Calcium phosphate nanoparticles (60 nm) were stabilized with either polyethyleneimine (PEI; polycationic electrolyte) or carboxymethylcellulose (CMC; polyanionic electrolyte). Next, a silica shell was added and terminated with either azide or alkyne groups via siloxane coupling chemistry. The particles were covalently functionalized by copper-catalyzed azide-alkyne cycloaddition (CuAAC; click chemistry) with proteins or gold nanoparticles that carried the complementary group, i.e., either alkyne or azide. The model proteins hemoglobin and bovine serum albumin (BSA) were attached as well as ultrasmall gold nanoparticles (2 nm).
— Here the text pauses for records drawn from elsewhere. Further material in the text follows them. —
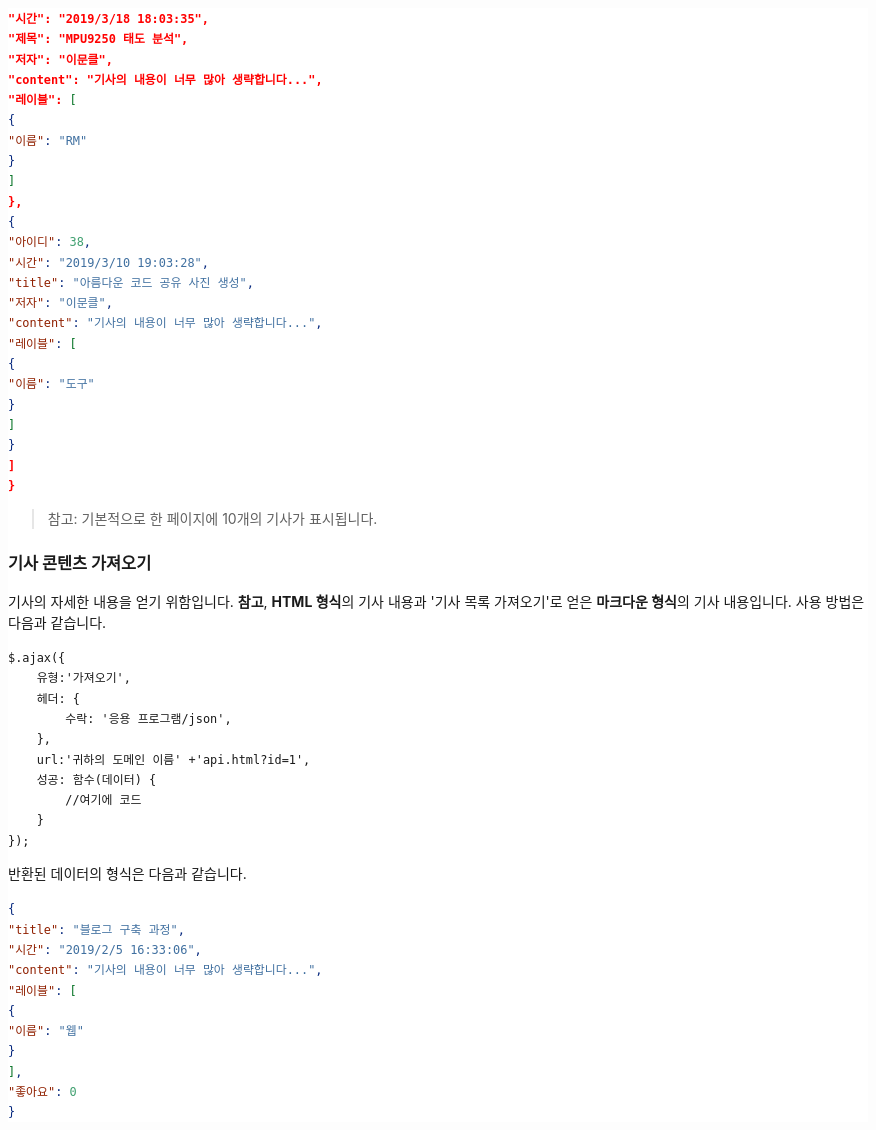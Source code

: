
```json
"시간": "2019/3/18 18:03:35",
"제목": "MPU9250 태도 분석",
"저자": "이문클",
"content": "기사의 내용이 너무 많아 생략합니다...",
"레이블": [
{
"이름": "RM"
}
]
},
{
"아이디": 38,
"시간": "2019/3/10 19:03:28",
"title": "아름다운 코드 공유 사진 생성",
"저자": "이문클",
"content": "기사의 내용이 너무 많아 생략합니다...",
"레이블": [
{
"이름": "도구"
}
]
}
]
}
```
> 참고: 기본적으로 한 페이지에 10개의 기사가 표시됩니다.

### 기사 콘텐츠 가져오기
기사의 자세한 내용을 얻기 위함입니다. **참고**, **HTML 형식**의 기사 내용과 '기사 목록 가져오기'로 얻은 **마크다운 형식**의 기사 내용입니다. 사용 방법은 다음과 같습니다.
```자바스크립트
$.ajax({
    유형:'가져오기',
    헤더: {
        수락: '응용 프로그램/json',
    },
    url:'귀하의 도메인 이름' +'api.html?id=1',
    성공: 함수(데이터) {
        //여기에 코드
    }
});
```

반환된 데이터의 형식은 다음과 같습니다.
```json
{
"title": "블로그 구축 과정",
"시간": "2019/2/5 16:33:06",
"content": "기사의 내용이 너무 많아 생략합니다...",
"레이블": [
{
"이름": "웹"
}
],
"좋아요": 0
}
```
The number of protein molecules and gold nanoparticles attached to each calcium phosphate nanoparticle was quantitatively determined by extensive fluorescent labelling and UV–Vis spectroscopy on positively (PEI) or negatively (CMC) charged calcium phosphate nanoparticles, respectively. Depending on the cargo and the nanoparticle charge, this number was in the range of several hundreds to thousands. The functionalized calcium phosphate particles were well dispersible in water as shown by dynamic light scattering and internally amorphous as shown by X-ray powder diffraction. They were easily taken up by HeLa cells and not cytotoxic. This demonstrates that the covalent surface functionalization of calcium phosphate nanoparticles is a versatile method to create transporters with firmly attached cargo molecules into cells.